*What to produce*
Once you reach the line that holds "Recently, my company" in the listing below, output it and every line after it through the line that holds "After a few", word for word.

*Material for this exercise*

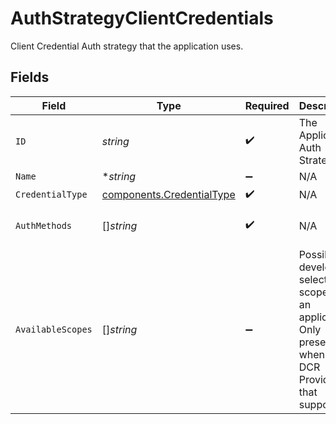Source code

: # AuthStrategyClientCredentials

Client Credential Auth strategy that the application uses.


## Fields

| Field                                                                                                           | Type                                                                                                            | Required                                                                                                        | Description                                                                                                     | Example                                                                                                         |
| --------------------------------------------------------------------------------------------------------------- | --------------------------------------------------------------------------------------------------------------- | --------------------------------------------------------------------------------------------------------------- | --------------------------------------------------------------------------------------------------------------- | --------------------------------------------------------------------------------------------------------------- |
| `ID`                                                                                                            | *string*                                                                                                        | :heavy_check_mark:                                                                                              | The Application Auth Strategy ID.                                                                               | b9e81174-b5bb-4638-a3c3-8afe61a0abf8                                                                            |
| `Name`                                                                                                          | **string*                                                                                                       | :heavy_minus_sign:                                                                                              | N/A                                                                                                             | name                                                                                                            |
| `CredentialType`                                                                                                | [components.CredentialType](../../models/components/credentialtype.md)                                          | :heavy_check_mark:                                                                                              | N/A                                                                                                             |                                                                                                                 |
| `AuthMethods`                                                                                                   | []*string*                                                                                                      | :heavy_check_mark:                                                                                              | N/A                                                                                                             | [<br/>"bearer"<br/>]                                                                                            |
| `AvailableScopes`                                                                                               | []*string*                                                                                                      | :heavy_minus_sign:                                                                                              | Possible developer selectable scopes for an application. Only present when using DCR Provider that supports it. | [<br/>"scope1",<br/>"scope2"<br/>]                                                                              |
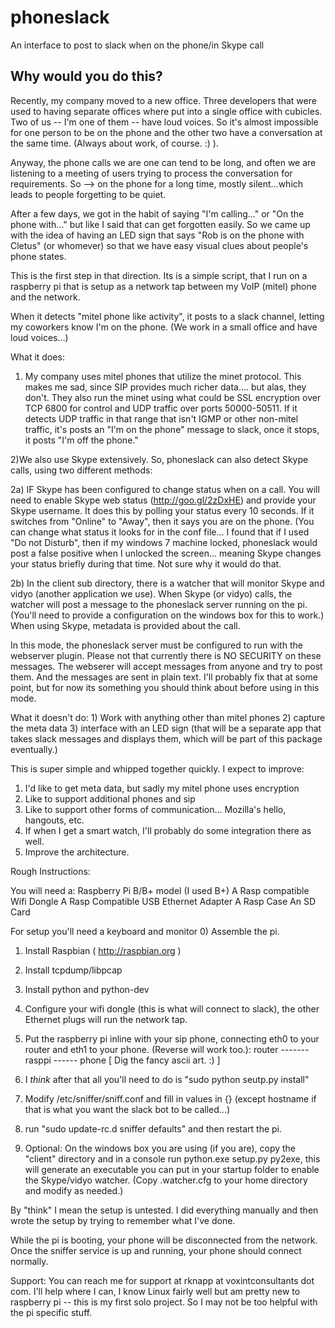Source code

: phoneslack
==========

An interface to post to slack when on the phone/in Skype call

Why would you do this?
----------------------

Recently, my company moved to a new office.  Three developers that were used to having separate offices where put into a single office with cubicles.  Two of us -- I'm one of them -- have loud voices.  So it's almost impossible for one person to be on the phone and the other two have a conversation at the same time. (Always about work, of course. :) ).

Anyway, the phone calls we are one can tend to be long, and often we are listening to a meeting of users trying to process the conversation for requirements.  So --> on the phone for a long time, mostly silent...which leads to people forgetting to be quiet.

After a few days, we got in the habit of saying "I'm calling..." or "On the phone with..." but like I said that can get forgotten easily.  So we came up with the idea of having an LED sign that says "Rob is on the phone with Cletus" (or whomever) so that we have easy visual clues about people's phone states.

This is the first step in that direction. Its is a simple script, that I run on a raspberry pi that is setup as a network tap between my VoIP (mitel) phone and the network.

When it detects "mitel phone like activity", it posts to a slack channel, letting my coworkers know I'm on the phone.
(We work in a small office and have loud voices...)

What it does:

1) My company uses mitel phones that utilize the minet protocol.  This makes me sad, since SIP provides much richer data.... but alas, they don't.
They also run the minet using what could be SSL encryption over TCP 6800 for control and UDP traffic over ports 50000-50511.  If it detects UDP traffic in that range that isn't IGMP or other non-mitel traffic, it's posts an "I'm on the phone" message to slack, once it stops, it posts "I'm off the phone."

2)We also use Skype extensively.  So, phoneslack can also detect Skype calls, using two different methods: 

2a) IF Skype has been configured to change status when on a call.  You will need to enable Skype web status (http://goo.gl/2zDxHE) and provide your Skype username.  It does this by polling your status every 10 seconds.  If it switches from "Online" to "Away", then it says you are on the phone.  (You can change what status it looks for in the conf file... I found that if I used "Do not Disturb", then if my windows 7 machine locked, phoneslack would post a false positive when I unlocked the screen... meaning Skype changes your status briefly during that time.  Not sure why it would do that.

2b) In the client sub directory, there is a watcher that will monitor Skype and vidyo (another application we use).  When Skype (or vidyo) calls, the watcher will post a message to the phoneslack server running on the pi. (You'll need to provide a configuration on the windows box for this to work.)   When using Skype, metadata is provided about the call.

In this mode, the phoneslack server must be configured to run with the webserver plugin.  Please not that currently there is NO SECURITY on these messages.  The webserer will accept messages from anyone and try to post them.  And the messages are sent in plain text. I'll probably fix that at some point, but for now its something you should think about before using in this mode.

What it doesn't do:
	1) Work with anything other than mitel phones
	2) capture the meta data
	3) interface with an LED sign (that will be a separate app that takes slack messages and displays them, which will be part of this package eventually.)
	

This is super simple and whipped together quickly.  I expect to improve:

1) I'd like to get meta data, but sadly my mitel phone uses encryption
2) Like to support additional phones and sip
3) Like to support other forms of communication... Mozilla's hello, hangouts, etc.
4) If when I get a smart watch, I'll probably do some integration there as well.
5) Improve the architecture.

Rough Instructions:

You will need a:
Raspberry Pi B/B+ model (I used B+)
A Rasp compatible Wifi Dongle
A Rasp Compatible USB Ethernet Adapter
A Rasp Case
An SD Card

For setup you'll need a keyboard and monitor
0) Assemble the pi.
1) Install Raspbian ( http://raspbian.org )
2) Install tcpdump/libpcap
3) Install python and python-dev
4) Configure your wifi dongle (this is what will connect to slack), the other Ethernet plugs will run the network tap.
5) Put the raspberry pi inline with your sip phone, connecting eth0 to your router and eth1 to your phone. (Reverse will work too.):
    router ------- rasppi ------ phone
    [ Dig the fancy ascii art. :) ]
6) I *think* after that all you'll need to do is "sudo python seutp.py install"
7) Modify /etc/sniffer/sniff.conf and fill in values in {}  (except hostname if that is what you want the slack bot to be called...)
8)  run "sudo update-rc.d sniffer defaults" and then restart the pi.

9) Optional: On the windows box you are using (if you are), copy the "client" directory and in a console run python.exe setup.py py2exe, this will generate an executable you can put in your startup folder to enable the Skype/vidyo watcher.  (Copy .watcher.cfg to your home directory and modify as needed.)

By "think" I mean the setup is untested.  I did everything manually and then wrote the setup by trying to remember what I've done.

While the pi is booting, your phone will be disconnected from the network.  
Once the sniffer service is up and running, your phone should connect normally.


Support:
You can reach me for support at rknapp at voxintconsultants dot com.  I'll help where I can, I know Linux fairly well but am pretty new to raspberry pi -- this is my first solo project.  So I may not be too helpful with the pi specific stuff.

==

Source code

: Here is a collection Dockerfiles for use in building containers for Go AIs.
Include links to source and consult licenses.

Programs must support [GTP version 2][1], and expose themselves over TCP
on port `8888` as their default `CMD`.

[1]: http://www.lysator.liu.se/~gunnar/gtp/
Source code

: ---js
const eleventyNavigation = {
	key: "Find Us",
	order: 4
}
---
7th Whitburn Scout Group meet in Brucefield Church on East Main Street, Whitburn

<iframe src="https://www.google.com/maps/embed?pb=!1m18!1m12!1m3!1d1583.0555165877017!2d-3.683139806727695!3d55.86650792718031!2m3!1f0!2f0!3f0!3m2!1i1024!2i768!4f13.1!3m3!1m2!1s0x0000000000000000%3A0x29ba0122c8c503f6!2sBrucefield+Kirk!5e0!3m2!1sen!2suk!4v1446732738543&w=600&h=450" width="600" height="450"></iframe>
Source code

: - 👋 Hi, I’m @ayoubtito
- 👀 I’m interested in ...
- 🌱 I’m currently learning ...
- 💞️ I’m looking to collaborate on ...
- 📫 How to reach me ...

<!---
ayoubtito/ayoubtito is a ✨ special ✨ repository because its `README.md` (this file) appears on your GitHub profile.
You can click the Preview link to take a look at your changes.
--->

...

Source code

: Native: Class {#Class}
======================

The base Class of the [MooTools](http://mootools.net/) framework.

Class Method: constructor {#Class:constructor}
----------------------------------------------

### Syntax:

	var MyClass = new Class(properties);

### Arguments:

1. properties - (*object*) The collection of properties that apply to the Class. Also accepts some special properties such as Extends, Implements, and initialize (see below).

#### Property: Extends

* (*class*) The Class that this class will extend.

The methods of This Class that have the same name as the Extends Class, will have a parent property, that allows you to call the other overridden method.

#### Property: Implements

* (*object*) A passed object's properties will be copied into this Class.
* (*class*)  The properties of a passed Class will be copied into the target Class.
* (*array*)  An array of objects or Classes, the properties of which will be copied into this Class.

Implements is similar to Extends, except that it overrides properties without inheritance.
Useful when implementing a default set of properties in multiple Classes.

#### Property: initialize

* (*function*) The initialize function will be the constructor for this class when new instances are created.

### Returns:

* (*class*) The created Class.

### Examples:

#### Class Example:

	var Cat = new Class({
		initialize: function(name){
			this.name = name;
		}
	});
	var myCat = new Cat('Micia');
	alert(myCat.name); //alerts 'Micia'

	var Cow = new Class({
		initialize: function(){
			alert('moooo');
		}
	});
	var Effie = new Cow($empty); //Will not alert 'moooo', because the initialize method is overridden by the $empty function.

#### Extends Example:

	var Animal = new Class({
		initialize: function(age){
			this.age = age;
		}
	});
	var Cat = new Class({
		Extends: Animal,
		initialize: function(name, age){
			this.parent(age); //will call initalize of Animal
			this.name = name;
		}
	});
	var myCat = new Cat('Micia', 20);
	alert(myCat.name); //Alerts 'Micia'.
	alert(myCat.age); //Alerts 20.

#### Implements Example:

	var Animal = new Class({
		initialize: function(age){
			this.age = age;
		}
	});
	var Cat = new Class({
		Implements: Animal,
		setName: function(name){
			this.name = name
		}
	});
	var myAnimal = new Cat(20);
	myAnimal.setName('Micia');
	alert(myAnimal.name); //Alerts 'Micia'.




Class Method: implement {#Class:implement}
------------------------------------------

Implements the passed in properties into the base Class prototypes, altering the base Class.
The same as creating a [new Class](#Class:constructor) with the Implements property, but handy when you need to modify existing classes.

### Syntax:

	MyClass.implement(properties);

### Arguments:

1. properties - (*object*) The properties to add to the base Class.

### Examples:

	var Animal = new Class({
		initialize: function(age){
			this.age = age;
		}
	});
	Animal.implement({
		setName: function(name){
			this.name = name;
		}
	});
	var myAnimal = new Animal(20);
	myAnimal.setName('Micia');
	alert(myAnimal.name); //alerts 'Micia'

*Exercise result*
Recently, my company moved to a new office.  Three developers that were used to having separate offices where put into a single office with cubicles.  Two of us -- I'm one of them -- have loud voices.  So it's almost impossible for one person to be on the phone and the other two have a conversation at the same time. (Always about work, of course. :) ).

Anyway, the phone calls we are one can tend to be long, and often we are listening to a meeting of users trying to process the conversation for requirements.  So --> on the phone for a long time, mostly silent...which leads to people forgetting to be quiet.

After a few days, we got in the habit of saying "I'm calling..." or "On the phone with..." but like I said that can get forgotten easily.  So we came up with the idea of having an LED sign that says "Rob is on the phone with Cletus" (or whomever) so that we have easy visual clues about people's phone states.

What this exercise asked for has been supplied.